◆ Instructions to follow ◆
Find the line that contains "High proportion of reads have SNP". Restate it and each following line exactly, through the end of the records.

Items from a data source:
== == ==

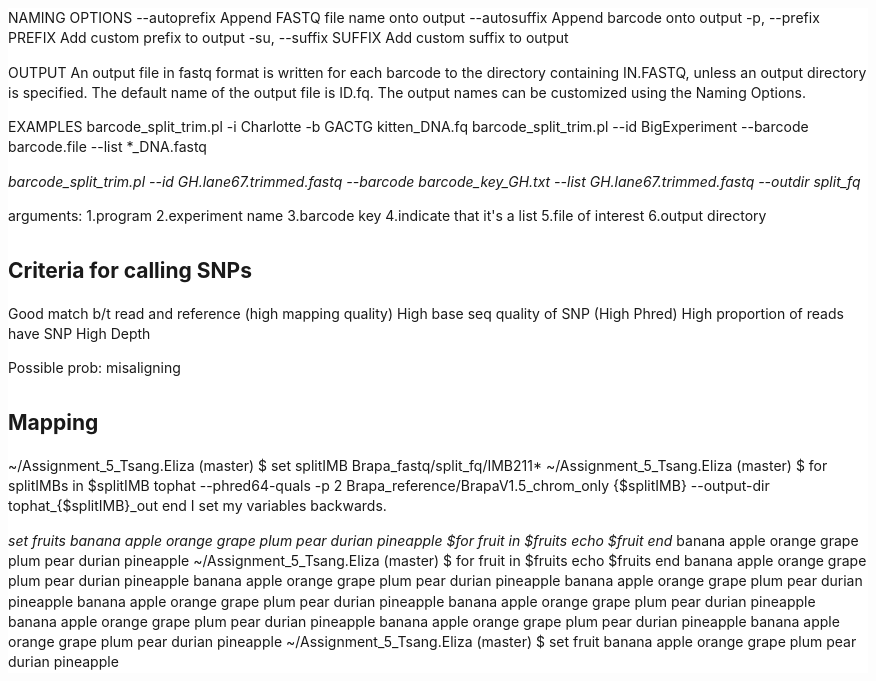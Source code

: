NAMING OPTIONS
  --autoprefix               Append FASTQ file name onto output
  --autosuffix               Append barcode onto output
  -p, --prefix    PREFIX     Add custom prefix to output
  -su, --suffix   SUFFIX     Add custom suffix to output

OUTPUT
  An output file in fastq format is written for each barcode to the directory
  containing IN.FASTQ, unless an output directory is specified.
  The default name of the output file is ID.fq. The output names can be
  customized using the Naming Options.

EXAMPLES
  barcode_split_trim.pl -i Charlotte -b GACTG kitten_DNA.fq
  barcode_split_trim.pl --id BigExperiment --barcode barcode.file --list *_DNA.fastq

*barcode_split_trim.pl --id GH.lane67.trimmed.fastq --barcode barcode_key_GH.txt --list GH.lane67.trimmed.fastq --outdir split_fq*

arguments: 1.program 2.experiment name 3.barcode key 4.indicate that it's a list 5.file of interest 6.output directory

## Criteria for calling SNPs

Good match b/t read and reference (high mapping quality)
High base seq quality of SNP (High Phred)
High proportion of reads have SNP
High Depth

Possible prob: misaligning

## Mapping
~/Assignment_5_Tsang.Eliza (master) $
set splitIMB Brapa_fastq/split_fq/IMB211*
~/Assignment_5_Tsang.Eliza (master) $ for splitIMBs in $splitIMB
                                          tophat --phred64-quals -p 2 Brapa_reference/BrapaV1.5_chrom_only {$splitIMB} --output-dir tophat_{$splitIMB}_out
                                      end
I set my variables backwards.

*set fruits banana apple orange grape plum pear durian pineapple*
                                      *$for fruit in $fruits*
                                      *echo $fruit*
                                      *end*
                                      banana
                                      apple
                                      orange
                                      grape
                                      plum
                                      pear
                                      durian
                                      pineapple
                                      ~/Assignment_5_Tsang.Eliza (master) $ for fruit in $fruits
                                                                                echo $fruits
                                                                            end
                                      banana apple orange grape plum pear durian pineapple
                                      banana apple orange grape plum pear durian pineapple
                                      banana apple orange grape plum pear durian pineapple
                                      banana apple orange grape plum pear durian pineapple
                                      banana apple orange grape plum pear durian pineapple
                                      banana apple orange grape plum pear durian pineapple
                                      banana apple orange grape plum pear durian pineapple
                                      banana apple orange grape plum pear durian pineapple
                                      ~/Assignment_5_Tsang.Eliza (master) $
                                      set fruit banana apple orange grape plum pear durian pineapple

== == ==

◆ Expected output ◆
High proportion of reads have SNP
High Depth

Possible prob: misaligning

## Mapping
~/Assignment_5_Tsang.Eliza (master) $
set splitIMB Brapa_fastq/split_fq/IMB211*
~/Assignment_5_Tsang.Eliza (master) $ for splitIMBs in $splitIMB
                                          tophat --phred64-quals -p 2 Brapa_reference/BrapaV1.5_chrom_only {$splitIMB} --output-dir tophat_{$splitIMB}_out
                                      end
I set my variables backwards.

*set fruits banana apple orange grape plum pear durian pineapple*
                                      *$for fruit in $fruits*
                                      *echo $fruit*
                                      *end*
                                      banana
                                      apple
                                      orange
                                      grape
                                      plum
                                      pear
                                      durian
                                      pineapple
                                      ~/Assignment_5_Tsang.Eliza (master) $ for fruit in $fruits
                                                                                echo $fruits
                                                                            end
                                      banana apple orange grape plum pear durian pineapple
                                      banana apple orange grape plum pear durian pineapple
                                      banana apple orange grape plum pear durian pineapple
                                      banana apple orange grape plum pear durian pineapple
                                      banana apple orange grape plum pear durian pineapple
                                      banana apple orange grape plum pear durian pineapple
                                      banana apple orange grape plum pear durian pineapple
                                      banana apple orange grape plum pear durian pineapple
                                      ~/Assignment_5_Tsang.Eliza (master) $
                                      set fruit banana apple orange grape plum pear durian pineapple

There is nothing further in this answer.